Exercise details | Exactly the lines from the line that has "CSS 是\[层叠央视表单\" through the final line below are to be retyped, and the pictures are not.

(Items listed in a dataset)
▼▼▼

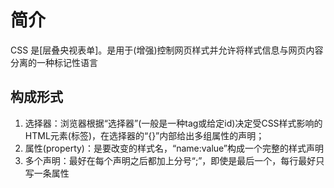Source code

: # 简介
CSS 是\[层叠央视表单\]。是用于(增强)控制网页样式并允许将样式信息与网页内容分离的一种标记性语言

## 构成形式
1. 选择器：浏览器根据“选择器”(一般是一种tag或给定id)决定受CSS样式影响的HTML元素(标签)，在选择器的“{}”内部给出多组属性的声明；
2. 属性(property)：是要改变的样式名，“name:value”构成一个完整的样式声明
3. 多个声明：最好在每个声明之后都加上分号“;”，即使是最后一个，每行最好只写一条属性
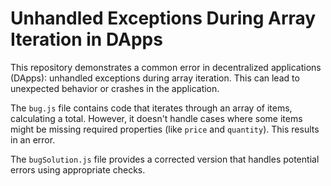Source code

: # Unhandled Exceptions During Array Iteration in DApps

This repository demonstrates a common error in decentralized applications (DApps): unhandled exceptions during array iteration.  This can lead to unexpected behavior or crashes in the application. 

The `bug.js` file contains code that iterates through an array of items, calculating a total. However, it doesn't handle cases where some items might be missing required properties (like `price` and `quantity`).  This results in an error.

The `bugSolution.js` file provides a corrected version that handles potential errors using appropriate checks.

▲▲▲

Expected output |
CSS 是\[层叠央视表单\]。是用于(增强)控制网页样式并允许将样式信息与网页内容分离的一种标记性语言

## 构成形式
1. 选择器：浏览器根据“选择器”(一般是一种tag或给定id)决定受CSS样式影响的HTML元素(标签)，在选择器的“{}”内部给出多组属性的声明；
2. 属性(property)：是要改变的样式名，“name:value”构成一个完整的样式声明
3. 多个声明：最好在每个声明之后都加上分号“;”，即使是最后一个，每行最好只写一条属性
Source code

: # Unhandled Exceptions During Array Iteration in DApps

This repository demonstrates a common error in decentralized applications (DApps): unhandled exceptions during array iteration.  This can lead to unexpected behavior or crashes in the application. 

The `bug.js` file contains code that iterates through an array of items, calculating a total. However, it doesn't handle cases where some items might be missing required properties (like `price` and `quantity`).  This results in an error.

The `bugSolution.js` file provides a corrected version that handles potential errors using appropriate checks.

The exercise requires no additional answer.